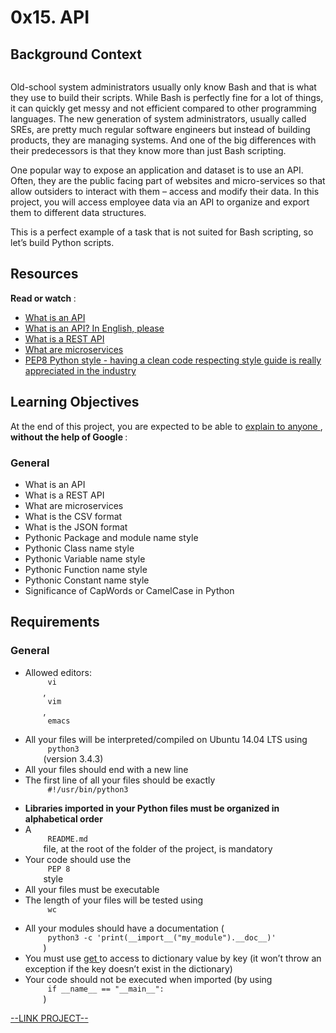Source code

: # 0x15. API

<html>
<div class="panel panel-default" id="project-description">
 <div class="panel-body">
  <h2>
   Background Context
  </h2>
  <p>
   <a href="https://youtu.be/-2kyU6-j8ZQ" target="_blank">
    <img alt="" loading="lazy" src="https://holbertonintranet.s3.amazonaws.com/uploads/medias/2019/6/897638f42eb1bad6605d.png?X-Amz-Algorithm=AWS4-HMAC-SHA256&amp;X-Amz-Credential=AKIARDDGGGOU5BHMTQX4%2F20220908%2Fus-east-1%2Fs3%2Faws4_request&amp;X-Amz-Date=20220908T163328Z&amp;X-Amz-Expires=86400&amp;X-Amz-SignedHeaders=host&amp;X-Amz-Signature=387729571cba4313adb40cae6e39bce8002dd8fdd6c69e5366355b13f4b75832" style=""/>
   </a>
  </p>
  <p>
   Old-school system administrators usually only know Bash and that is what they use to build their scripts. While Bash is perfectly fine for a lot of things, it can quickly get messy and not efficient compared to other programming languages. The new generation of system administrators, usually called SREs, are pretty much regular software engineers but instead of building products, they are managing systems. And one of the big differences with their predecessors is that they know more than just Bash scripting.
  </p>
  <p>
   One popular way to expose an application and dataset is to use an API. Often, they are the public facing part of websites and micro-services so that allow outsiders to interact with them – access and modify their data. In this project, you will access employee data via an API to organize and export them to different data structures.
  </p>
  <p>
   This is a perfect example of a task that is not suited for Bash scripting, so let’s build Python scripts.
  </p>
  <h2>
   Resources
  </h2>
  <p>
   <strong>
    Read or watch
   </strong>
   :
  </p>
  <ul>
   <li>
    <a href="https://www.webopedia.com/definitions/api/" target="_blank" title="What is an API">
     What is an API
    </a>
   </li>
   <li>
    <a href="https://www.freecodecamp.org/news/what-is-an-api-in-english-please-b880a3214a82/" target="_blank" title="What is an API? In English, please">
     What is an API? In English, please
    </a>
   </li>
   <li>
    <a href="https://www.sitepoint.com/rest-api/" target="_blank" title="What is a REST API">
     What is a REST API
    </a>
   </li>
   <li>
    <a href="https://smartbear.com/solutions/microservices/" target="_blank" title="What are microservices">
     What are microservices
    </a>
   </li>
   <li>
    <a href="https://peps.python.org/pep-0008/" target="_blank" title="PEP8 Python style - having a clean code respecting style guide is really appreciated in the industry">
     PEP8 Python style - having a clean code respecting style guide is really appreciated in the industry
    </a>
   </li>
  </ul>
  <h2>
   Learning Objectives
  </h2>
  <p>
   At the end of this project, you are expected to be able to
   <a href="https://fs.blog/feynman-learning-technique/" target="_blank" title="explain to anyone">
    explain to anyone
   </a>
   ,
   <strong>
    without the help of Google
   </strong>
   :
  </p>
  <h3>
   General
  </h3>
  <ul>
   <li>
    What is an API
   </li>
   <li>
    What is a REST API
   </li>
   <li>
    What are microservices
   </li>
   <li>
    What is the CSV format
   </li>
   <li>
    What is the JSON format
   </li>
   <li>
    Pythonic Package and module name style
   </li>
   <li>
    Pythonic Class name style
   </li>
   <li>
    Pythonic Variable name style
   </li>
   <li>
    Pythonic Function name style
   </li>
   <li>
    Pythonic Constant name style
   </li>
   <li>
    Significance of CapWords or CamelCase in Python
   </li>
  </ul>
  <h2>
   Requirements
  </h2>
  <h3>
   General
  </h3>
  <ul>
   <li>
    Allowed editors:
    <code>
     vi
    </code>
    ,
    <code>
     vim
    </code>
    ,
    <code>
     emacs
    </code>
   </li>
   <li>
    All your files will be interpreted/compiled on Ubuntu 14.04 LTS using
    <code>
     python3
    </code>
    (version 3.4.3)
   </li>
   <li>
    All your files should end with a new line
   </li>
   <li>
    The first line of all your files should be exactly
    <code>
     #!/usr/bin/python3
    </code>
   </li>
   <li>
    <strong>
     Libraries imported in your Python files must be organized in alphabetical order
    </strong>
   </li>
   <li>
    A
    <code>
     README.md
    </code>
    file, at the root of the folder of the project, is mandatory
   </li>
   <li>
    Your code should use the
    <code>
     PEP 8
    </code>
    style
   </li>
   <li>
    All your files must be executable
   </li>
   <li>
    The length of your files will be tested using
    <code>
     wc
    </code>
   </li>
   <li>
    All your modules should have a documentation (
    <code>
     python3 -c 'print(__import__("my_module").__doc__)'
    </code>
    )
   </li>
   <li>
    You must use
    <a href="https://docs.python.org/3.4/library/stdtypes.html#dict.get" target="_blank" title="get">
     get
    </a>
    to access to dictionary value by key (it won’t throw an exception if the key doesn’t exist in the dictionary)
   </li>
   <li>
    Your code should not be executed when imported (by using
    <code>
     if __name__ == "__main__":
    </code>
    )
   </li>
  </ul>
 </div>
</div>

[--LINK PROJECT--](https://intranet.hbtn.io/projects/269)
</html>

-=-=-=-=-

• _Problem requirements_
Going through the listing above, copy out every line that has the string "html".

• _Written reply_
<html>
    <a href="https://docs.python.org/3.4/library/stdtypes.html#dict.get" target="_blank" title="get">
</html>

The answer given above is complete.